Please return the listing below word for word, minus its pictures.

- [Dataset records]:

◆ ◆ ◆

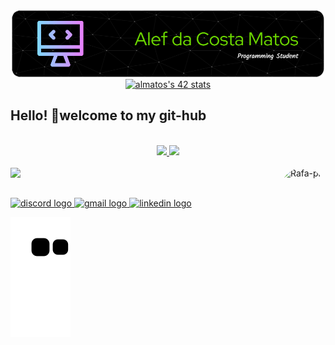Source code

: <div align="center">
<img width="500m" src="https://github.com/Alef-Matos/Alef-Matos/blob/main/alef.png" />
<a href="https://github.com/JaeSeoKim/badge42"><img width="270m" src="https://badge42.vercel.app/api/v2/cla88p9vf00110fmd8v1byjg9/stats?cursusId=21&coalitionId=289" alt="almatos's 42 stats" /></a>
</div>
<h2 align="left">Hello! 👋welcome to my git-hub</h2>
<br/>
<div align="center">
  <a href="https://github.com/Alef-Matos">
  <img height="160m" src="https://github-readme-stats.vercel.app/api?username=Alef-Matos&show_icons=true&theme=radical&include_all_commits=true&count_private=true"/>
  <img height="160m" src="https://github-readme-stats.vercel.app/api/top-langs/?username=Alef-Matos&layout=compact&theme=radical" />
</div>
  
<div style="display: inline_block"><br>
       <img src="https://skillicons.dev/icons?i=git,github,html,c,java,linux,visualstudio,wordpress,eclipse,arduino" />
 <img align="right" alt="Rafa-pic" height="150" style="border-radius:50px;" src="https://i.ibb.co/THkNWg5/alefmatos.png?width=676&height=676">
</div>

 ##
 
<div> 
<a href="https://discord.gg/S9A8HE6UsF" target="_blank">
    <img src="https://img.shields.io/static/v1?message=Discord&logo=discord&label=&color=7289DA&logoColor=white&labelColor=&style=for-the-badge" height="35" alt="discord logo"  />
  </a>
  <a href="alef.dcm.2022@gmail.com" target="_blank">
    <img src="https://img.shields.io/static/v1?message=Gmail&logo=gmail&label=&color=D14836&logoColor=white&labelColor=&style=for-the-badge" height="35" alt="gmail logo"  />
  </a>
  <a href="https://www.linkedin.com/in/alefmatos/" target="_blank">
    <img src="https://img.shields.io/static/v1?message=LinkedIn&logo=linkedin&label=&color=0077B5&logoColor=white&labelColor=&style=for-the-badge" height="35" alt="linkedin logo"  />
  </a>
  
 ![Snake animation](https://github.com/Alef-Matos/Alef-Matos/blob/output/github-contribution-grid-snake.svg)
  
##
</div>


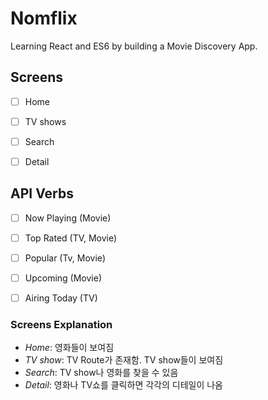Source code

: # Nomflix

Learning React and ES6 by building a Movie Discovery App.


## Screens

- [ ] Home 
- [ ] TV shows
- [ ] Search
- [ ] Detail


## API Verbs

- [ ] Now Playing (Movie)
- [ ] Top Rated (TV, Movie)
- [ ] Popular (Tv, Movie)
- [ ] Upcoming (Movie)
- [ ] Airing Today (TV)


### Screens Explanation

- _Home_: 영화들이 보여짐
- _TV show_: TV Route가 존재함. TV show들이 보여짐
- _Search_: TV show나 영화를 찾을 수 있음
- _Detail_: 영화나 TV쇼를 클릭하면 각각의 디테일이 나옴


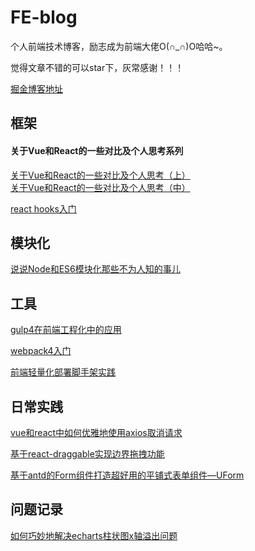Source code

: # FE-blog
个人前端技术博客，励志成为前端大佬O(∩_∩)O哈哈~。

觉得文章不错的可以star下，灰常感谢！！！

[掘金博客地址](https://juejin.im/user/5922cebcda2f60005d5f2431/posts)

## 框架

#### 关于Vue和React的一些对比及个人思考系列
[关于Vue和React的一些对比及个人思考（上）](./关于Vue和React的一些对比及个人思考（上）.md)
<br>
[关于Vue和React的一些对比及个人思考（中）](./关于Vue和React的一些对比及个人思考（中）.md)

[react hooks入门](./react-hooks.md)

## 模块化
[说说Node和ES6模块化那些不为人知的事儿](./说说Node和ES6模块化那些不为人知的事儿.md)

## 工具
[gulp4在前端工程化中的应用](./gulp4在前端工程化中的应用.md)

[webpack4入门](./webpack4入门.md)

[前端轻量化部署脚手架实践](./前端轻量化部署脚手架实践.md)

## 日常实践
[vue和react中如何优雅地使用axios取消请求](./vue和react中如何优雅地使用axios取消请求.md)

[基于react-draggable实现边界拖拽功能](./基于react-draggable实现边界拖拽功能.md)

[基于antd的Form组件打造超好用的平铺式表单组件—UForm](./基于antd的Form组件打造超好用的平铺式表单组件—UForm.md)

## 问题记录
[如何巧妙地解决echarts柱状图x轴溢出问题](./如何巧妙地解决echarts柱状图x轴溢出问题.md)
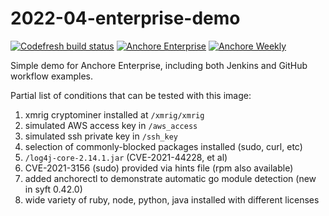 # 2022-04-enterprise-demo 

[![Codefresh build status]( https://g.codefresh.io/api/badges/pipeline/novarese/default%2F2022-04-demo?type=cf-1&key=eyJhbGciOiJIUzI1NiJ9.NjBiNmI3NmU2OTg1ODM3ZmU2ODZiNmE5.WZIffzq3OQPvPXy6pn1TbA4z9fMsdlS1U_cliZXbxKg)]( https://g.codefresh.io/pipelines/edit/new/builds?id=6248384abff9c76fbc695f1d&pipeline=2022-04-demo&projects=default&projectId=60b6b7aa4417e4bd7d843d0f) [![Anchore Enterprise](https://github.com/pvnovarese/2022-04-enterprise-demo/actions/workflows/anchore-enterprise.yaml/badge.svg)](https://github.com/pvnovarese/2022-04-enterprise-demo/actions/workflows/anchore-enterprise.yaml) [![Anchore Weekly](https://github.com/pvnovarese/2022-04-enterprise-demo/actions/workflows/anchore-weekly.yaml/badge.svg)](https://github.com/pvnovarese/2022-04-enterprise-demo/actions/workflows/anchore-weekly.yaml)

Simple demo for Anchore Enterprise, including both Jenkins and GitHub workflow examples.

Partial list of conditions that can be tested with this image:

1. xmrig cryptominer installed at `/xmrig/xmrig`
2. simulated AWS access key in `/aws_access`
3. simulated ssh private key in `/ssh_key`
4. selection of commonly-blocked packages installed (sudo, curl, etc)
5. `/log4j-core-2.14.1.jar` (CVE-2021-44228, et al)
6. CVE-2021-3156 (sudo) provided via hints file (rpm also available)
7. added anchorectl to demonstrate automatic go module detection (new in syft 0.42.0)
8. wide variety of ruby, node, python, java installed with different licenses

◆ ◆ ◆

- [Task solution]:
Source code

: <div align="center">
<img width="500m" src="https://github.com/Alef-Matos/Alef-Matos/blob/main/alef.png" />
<a href="https://github.com/JaeSeoKim/badge42"><img width="270m" src="https://badge42.vercel.app/api/v2/cla88p9vf00110fmd8v1byjg9/stats?cursusId=21&coalitionId=289" alt="almatos's 42 stats" /></a>
</div>
<h2 align="left">Hello! 👋welcome to my git-hub</h2>
<br/>
<div align="center">
  <a href="https://github.com/Alef-Matos">
  <img height="160m" src="https://github-readme-stats.vercel.app/api?username=Alef-Matos&show_icons=true&theme=radical&include_all_commits=true&count_private=true"/>
  <img height="160m" src="https://github-readme-stats.vercel.app/api/top-langs/?username=Alef-Matos&layout=compact&theme=radical" />
</div>
  
<div style="display: inline_block"><br>
       <img src="https://skillicons.dev/icons?i=git,github,html,c,java,linux,visualstudio,wordpress,eclipse,arduino" />
 <img align="right" alt="Rafa-pic" height="150" style="border-radius:50px;" src="https://i.ibb.co/THkNWg5/alefmatos.png?width=676&height=676">
</div>

 ##
 
<div> 
<a href="https://discord.gg/S9A8HE6UsF" target="_blank">
    <img src="https://img.shields.io/static/v1?message=Discord&logo=discord&label=&color=7289DA&logoColor=white&labelColor=&style=for-the-badge" height="35" alt="discord logo"  />
  </a>
  <a href="alef.dcm.2022@gmail.com" target="_blank">
    <img src="https://img.shields.io/static/v1?message=Gmail&logo=gmail&label=&color=D14836&logoColor=white&labelColor=&style=for-the-badge" height="35" alt="gmail logo"  />
  </a>
  <a href="https://www.linkedin.com/in/alefmatos/" target="_blank">
    <img src="https://img.shields.io/static/v1?message=LinkedIn&logo=linkedin&label=&color=0077B5&logoColor=white&labelColor=&style=for-the-badge" height="35" alt="linkedin logo"  />
  </a>
  
 ![Snake animation](https://github.com/Alef-Matos/Alef-Matos/blob/output/github-contribution-grid-snake.svg)
  
##
</div>


Source code

: # Nomflix

Learning React and ES6 by building a Movie Discovery App.


## Screens

- [ ] Home 
- [ ] TV shows
- [ ] Search
- [ ] Detail


## API Verbs

- [ ] Now Playing (Movie)
- [ ] Top Rated (TV, Movie)
- [ ] Popular (Tv, Movie)
- [ ] Upcoming (Movie)
- [ ] Airing Today (TV)


### Screens Explanation

- _Home_: 영화들이 보여짐
- _TV show_: TV Route가 존재함. TV show들이 보여짐
- _Search_: TV show나 영화를 찾을 수 있음
- _Detail_: 영화나 TV쇼를 클릭하면 각각의 디테일이 나옴


Source code

: # FE-blog
个人前端技术博客，励志成为前端大佬O(∩_∩)O哈哈~。

觉得文章不错的可以star下，灰常感谢！！！

[掘金博客地址](https://juejin.im/user/5922cebcda2f60005d5f2431/posts)

## 框架

#### 关于Vue和React的一些对比及个人思考系列
[关于Vue和React的一些对比及个人思考（上）](./关于Vue和React的一些对比及个人思考（上）.md)
<br>
[关于Vue和React的一些对比及个人思考（中）](./关于Vue和React的一些对比及个人思考（中）.md)

[react hooks入门](./react-hooks.md)

## 模块化
[说说Node和ES6模块化那些不为人知的事儿](./说说Node和ES6模块化那些不为人知的事儿.md)

## 工具
[gulp4在前端工程化中的应用](./gulp4在前端工程化中的应用.md)

[webpack4入门](./webpack4入门.md)

[前端轻量化部署脚手架实践](./前端轻量化部署脚手架实践.md)

## 日常实践
[vue和react中如何优雅地使用axios取消请求](./vue和react中如何优雅地使用axios取消请求.md)

[基于react-draggable实现边界拖拽功能](./基于react-draggable实现边界拖拽功能.md)

[基于antd的Form组件打造超好用的平铺式表单组件—UForm](./基于antd的Form组件打造超好用的平铺式表单组件—UForm.md)

## 问题记录
[如何巧妙地解决echarts柱状图x轴溢出问题](./如何巧妙地解决echarts柱状图x轴溢出问题.md)
 # 2022-04-enterprise-demo 

[![Codefresh build status]( https://g.codefresh.io/api/badges/pipeline/novarese/default%2F2022-04-demo?type=cf-1&key=eyJhbGciOiJIUzI1NiJ9.NjBiNmI3NmU2OTg1ODM3ZmU2ODZiNmE5.WZIffzq3OQPvPXy6pn1TbA4z9fMsdlS1U_cliZXbxKg)]( https://g.codefresh.io/pipelines/edit/new/builds?id=6248384abff9c76fbc695f1d&pipeline=2022-04-demo&projects=default&projectId=60b6b7aa4417e4bd7d843d0f) [![Anchore Enterprise](https://github.com/pvnovarese/2022-04-enterprise-demo/actions/workflows/anchore-enterprise.yaml/badge.svg)](https://github.com/pvnovarese/2022-04-enterprise-demo/actions/workflows/anchore-enterprise.yaml) [![Anchore Weekly](https://github.com/pvnovarese/2022-04-enterprise-demo/actions/workflows/anchore-weekly.yaml/badge.svg)](https://github.com/pvnovarese/2022-04-enterprise-demo/actions/workflows/anchore-weekly.yaml)

Simple demo for Anchore Enterprise, including both Jenkins and GitHub workflow examples.

Partial list of conditions that can be tested with this image:

1. xmrig cryptominer installed at `/xmrig/xmrig`
2. simulated AWS access key in `/aws_access`
3. simulated ssh private key in `/ssh_key`
4. selection of commonly-blocked packages installed (sudo, curl, etc)
5. `/log4j-core-2.14.1.jar` (CVE-2021-44228, et al)
6. CVE-2021-3156 (sudo) provided via hints file (rpm also available)
7. added anchorectl to demonstrate automatic go module detection (new in syft 0.42.0)
8. wide variety of ruby, node, python, java installed with different licenses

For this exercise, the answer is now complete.